Records: Begin

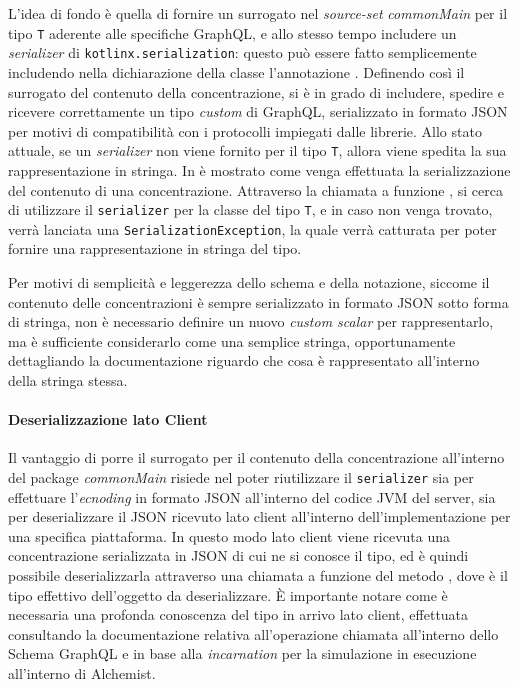 L'idea di fondo è quella di fornire un surrogato nel \textit{source-set} \textit{commonMain} per il tipo \texttt{T} aderente alle specifiche GraphQL, e allo
stesso tempo includere un \textit{serializer} di \texttt{kotlinx.serialization}: questo può essere fatto semplicemente includendo nella
dichiarazione della classe l'annotazione . Definendo così il surrogato del contenuto della concentrazione, si è in grado di
includere, spedire e ricevere correttamente un tipo \textit{custom} di GraphQL, serializzato in formato JSON per motivi di compatibilità con i protocolli
impiegati dalle librerie. Allo stato attuale, se un \textit{serializer} non viene fornito per il tipo \texttt{T}, allora viene spedita la sua rappresentazione
in stringa. In  è mostrato come venga effettuata la serializzazione del contenuto di una concentrazione.
%
%
Attraverso la chiamata a funzione , si cerca di utilizzare il \texttt{serializer} per la classe del tipo \texttt{T},
e in caso non venga trovato, verrà lanciata una \texttt{SerializationException}, la quale verrà catturata per poter fornire una rappresentazione in stringa
del tipo.

Per motivi di semplicità e leggerezza dello schema e della notazione, siccome il contenuto delle concentrazioni è sempre serializzato in formato JSON sotto forma di stringa,
non è necessario definire un nuovo \textit{custom scalar} per rappresentarlo, ma è sufficiente considerarlo come una semplice stringa, opportunamente dettagliando la
documentazione riguardo che cosa è rappresentato all'interno della stringa stessa.

\paragraph{Deserializzazione lato Client}
Il vantaggio di porre il surrogato per il contenuto della concentrazione all'interno del package \textit{commonMain} risiede nel poter riutilizzare il \texttt{serializer}
sia per effettuare l'\textit{ecnoding} in formato JSON all'interno del codice \ac{JVM} del server, sia per deserializzare il JSON ricevuto lato client all'interno
dell'implementazione per una specifica piattaforma. In questo modo lato client viene ricevuta una concentrazione serializzata in JSON di cui ne si conosce il tipo,
ed è quindi possibile deserializzarla attraverso una chiamata a funzione del metodo , dove  è il tipo
effettivo dell'oggetto da deserializzare. È importante notare come è necessaria una profonda conoscenza del tipo in arrivo lato client, effettuata consultando
la documentazione relativa all'operazione chiamata all'interno dello Schema GraphQL e in base alla \textit{incarnation} per la simulazione in esecuzione all'interno di Alchemist.


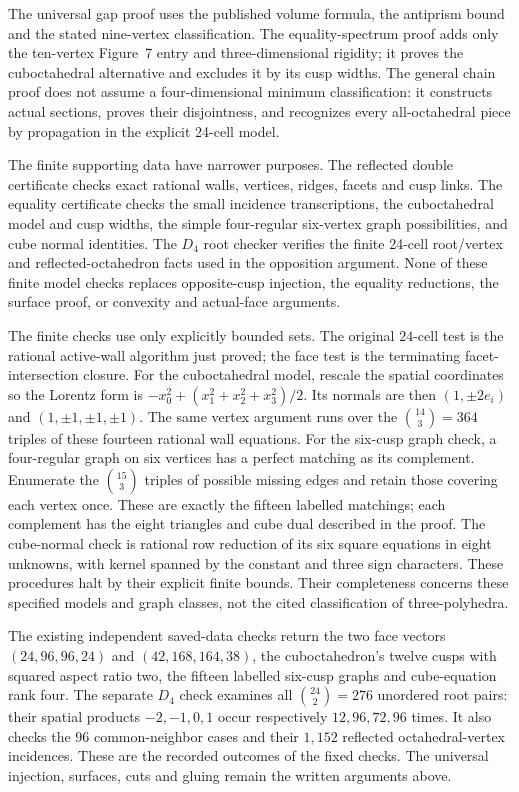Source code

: \documentclass[11pt]{article}
\theoremstyle{remark}
\begin{document}
The universal gap proof uses the published volume formula, the
antiprism bound and the stated nine-vertex classification. The
equality-spectrum proof adds only the ten-vertex Figure~7 entry and
three-dimensional rigidity; it proves the cuboctahedral alternative
and excludes it by its cusp widths. The general chain proof does
not assume a four-dimensional minimum classification: it constructs
actual sections, proves their disjointness, and recognizes every
all-octahedral piece by propagation in the explicit 24-cell model.

The finite supporting data have narrower purposes. The reflected
double certificate checks exact rational walls, vertices, ridges,
facets and cusp links. The equality certificate checks the small
incidence transcriptions, the cuboctahedral model and cusp widths,
the simple four-regular six-vertex graph possibilities, and cube
normal identities. The $D_4$ root checker verifies the finite
24-cell root/vertex and reflected-octahedron facts used in the
opposition argument. None of these finite model checks replaces
opposite-cusp injection, the equality reductions, the surface proof,
or convexity and actual-face arguments.

The finite checks use only explicitly bounded sets. The original
$24$-cell test is the rational active-wall algorithm just proved;
the face test is the terminating facet-intersection closure. For the
cuboctahedral model, rescale the spatial coordinates so the Lorentz
form is $-x_0^2+(x_1^2+x_2^2+x_3^2)/2$. Its normals are then
$(1,\pm2e_i)$ and $(1,\pm1,\pm1,\pm1)$. The same vertex argument
runs over the $\binom{14}{3}=364$ triples of these fourteen rational
wall equations. For the six-cusp graph check, a
four-regular graph on six vertices has a perfect matching as its
complement. Enumerate the $\binom{15}{3}$ triples of possible missing
edges and retain those covering each vertex once. These are exactly
the fifteen labelled matchings; each complement has the eight
triangles and cube dual described in the proof. The cube-normal
check is rational row reduction of its six square equations in
eight unknowns, with kernel spanned by the constant and three sign
characters. These procedures halt by their explicit finite bounds.
Their completeness concerns these specified models and graph classes,
not the cited classification of three-polyhedra.

The existing independent saved-data checks return the two face vectors
$(24,96,96,24)$ and $(42,168,164,38)$, the cuboctahedron's twelve
cusps with squared aspect ratio two, the fifteen labelled six-cusp
graphs and cube-equation rank four. The separate $D_4$ check examines
all $\binom{24}{2}=276$ unordered root pairs: their spatial products
$-2,-1,0,1$ occur respectively $12,96,72,96$ times. It also checks
the $96$ common-neighbor cases and their $1,152$ reflected
octahedral-vertex incidences. These are the recorded outcomes of
the fixed checks. The universal injection, surfaces, cuts and gluing
remain the written arguments above.
\end{document}
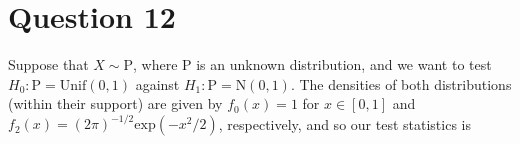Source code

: \documentclass[10pt]{article}
\begin{document}
\section{Question 12} \noindent
Suppose that \(X \sim \mathrm{P}\), where \(\mathrm{P}\) is an unknown distribution, and we want to test \(H_0: \mathrm{P} = \mathrm{Unif}(0,1)\) against 
\(H_1: \mathrm{P} = \mathrm{N}(0, 1)\). The densities of both distributions (within their support) are given by \(f_0(x) = 1\) for \(x \in [0,1]\) and 
\(f_2(x) = (2\pi)^{-1/2}\mathrm{exp}(-x^2 / 2)\), respectively, and so our test statistics is 


\end{document}
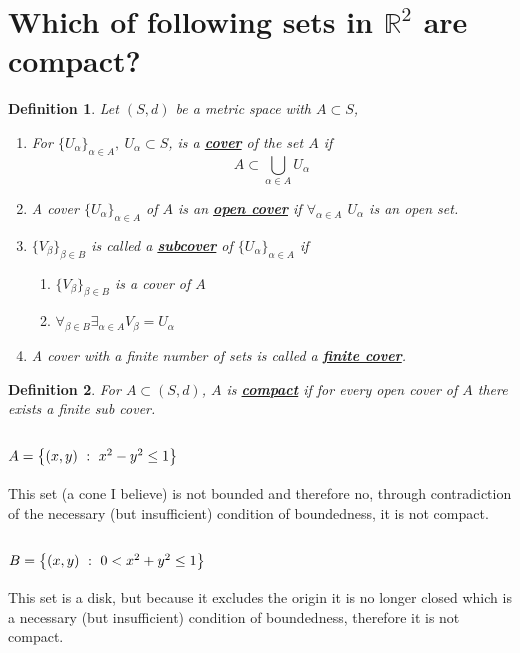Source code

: \documentclass[]{article}
\newcommand{\R}{\mathbb{R}}
\newcommand{\st}{\ : \ }
\newtheorem{definition}{Definition}
\begin{document}
\newpage
\section{Which of following sets in $\R^2$ are compact?}
\begin{definition}
    Let $(S,d)$ be a metric space with $A \subset S$,
    \begin{enumerate}
        \item For $\{U_\alpha\}_{\alpha \in A}, \ U_\alpha \subset S$, is a \textbf{\underline{cover}} of the set $A$ if 
        $$A \subset \bigcup_{\alpha\in A} U_\alpha$$
        \item A cover $\{U_\alpha\}_{\alpha \in A}$ of $A$ is an \textbf{\underline{open cover}} if $\forall_{\alpha \in A}$ $U_\alpha$ is an open set.
        \item $\{V_\beta\}_{\beta\in B}$ is called a \textbf{\underline{subcover}} of $\{U_\alpha\}_{\alpha \in A}$ if
        \begin{enumerate}
            \item $\{V_\beta\}_{\beta\in B}$ is a cover of $A$
            \item $\forall_{\beta \in B} \exists_{\alpha \in A} V_\beta = U_\alpha$
        \end{enumerate}
        \item A cover with a finite number of sets is called a \textbf{\underline{finite cover}}.
    \end{enumerate}
\end{definition}
\begin{definition}
    For $A \subset (S,d)$, $A$ is \textbf{\underline{compact}} if for every open cover of $A$ there exists a finite sub cover.
\end{definition}

\subsection{$A = \qty{(x,y) \st x^2 - y^2 \leq 1}$}
This set (a cone I believe) is not bounded and therefore no, through contradiction of the necessary (but insufficient) condition of boundedness, it is not compact.

\subsection{$B = \qty{(x,y) \st 0 < x^2 + y^2 \leq 1}$}
This set is a disk, but because it excludes the origin it is no longer closed which is a necessary (but insufficient) condition of boundedness, therefore it is not compact.
\end{document}
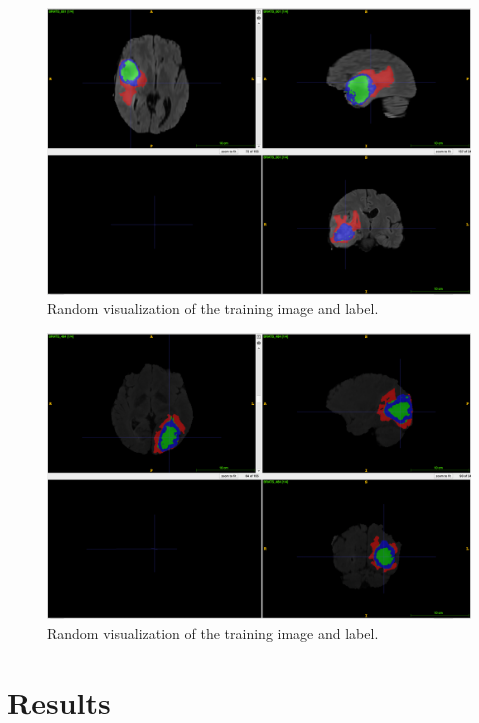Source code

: \documentclass[10pt,twocolumn,letterpaper]{article}
\begin{document}
\begin{figure}[h]
   \begin{center}
      \includegraphics[width=0.95\linewidth]{images/visualization1.png}
   \end{center}
   \caption{Random visualization of the training image and label.}
\label{fig: viz1}
\end{figure}

\begin{figure}[h]
   \begin{center}
      \includegraphics[width=0.95\linewidth]{images/visualization2.png}
   \end{center}
   \caption{Random visualization of the training image and label.}
\label{fig: viz2}
\end{figure}


\section{Results}
\end{document}
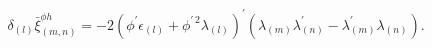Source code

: \begin{equation}
\delta _{(l)}\bar{\xi}_{(m,n)}^{\phi h}=-2(\phi ^{\prime }\epsilon
_{(l)}+\phi ^{\prime \,2}\lambda _{(l)})^{\prime }(\lambda _{(m)}\lambda
_{(n)}^{\prime }-\lambda _{(m)}^{\prime }\lambda _{(n)}).  \label{varxi}
\end{equation}


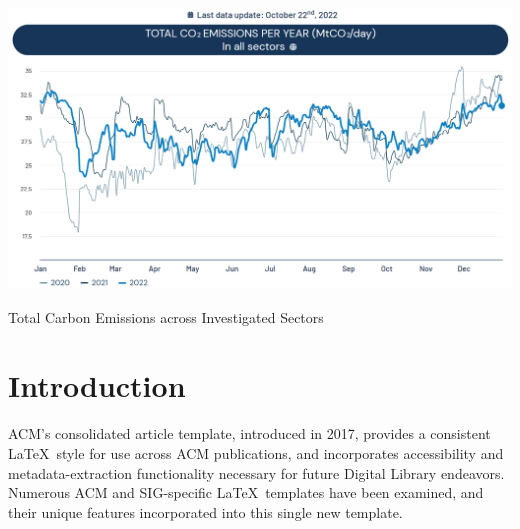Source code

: \documentclass[sigconf, authordraft]{acmart}
\begin{document}
	 
	 


	\begin{teaserfigure}
		\includegraphics[width=\textwidth]{figures/total_carbon_emissions.png}
		\caption{Total Carbon Emissions across Investigated Sectors}
		\Description{}
		\label{fig:teaser}
	\end{teaserfigure}

	  

	\maketitle


	\section{Introduction}
	ACM's consolidated article template, introduced in 2017, provides a consistent
	\LaTeX\ style for use across ACM publications, and incorporates accessibility
	and metadata-extraction functionality necessary for future Digital Library
	endeavors. Numerous ACM and SIG-specific \LaTeX\ templates have been examined,
	and their unique features incorporated into this single new template.
\end{document}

Records: End

Work item: Begin with the first line of the records and repeat every line up to the one with "includere, spedire e", counting that line too. Pictures are not part of the copy.

Finished task:
 L'idea di fondo è quella di fornire un surrogato nel \textit{source-set} \textit{commonMain} per il tipo \texttt{T} aderente alle specifiche GraphQL, e allo
stesso tempo includere un \textit{serializer} di \texttt{kotlinx.serialization}: questo può essere fatto semplicemente includendo nella
dichiarazione della classe l'annotazione . Definendo così il surrogato del contenuto della concentrazione, si è in grado di
includere, spedire e ricevere correttamente un tipo \textit{custom} di GraphQL, serializzato in formato JSON per motivi di compatibilità con i protocolli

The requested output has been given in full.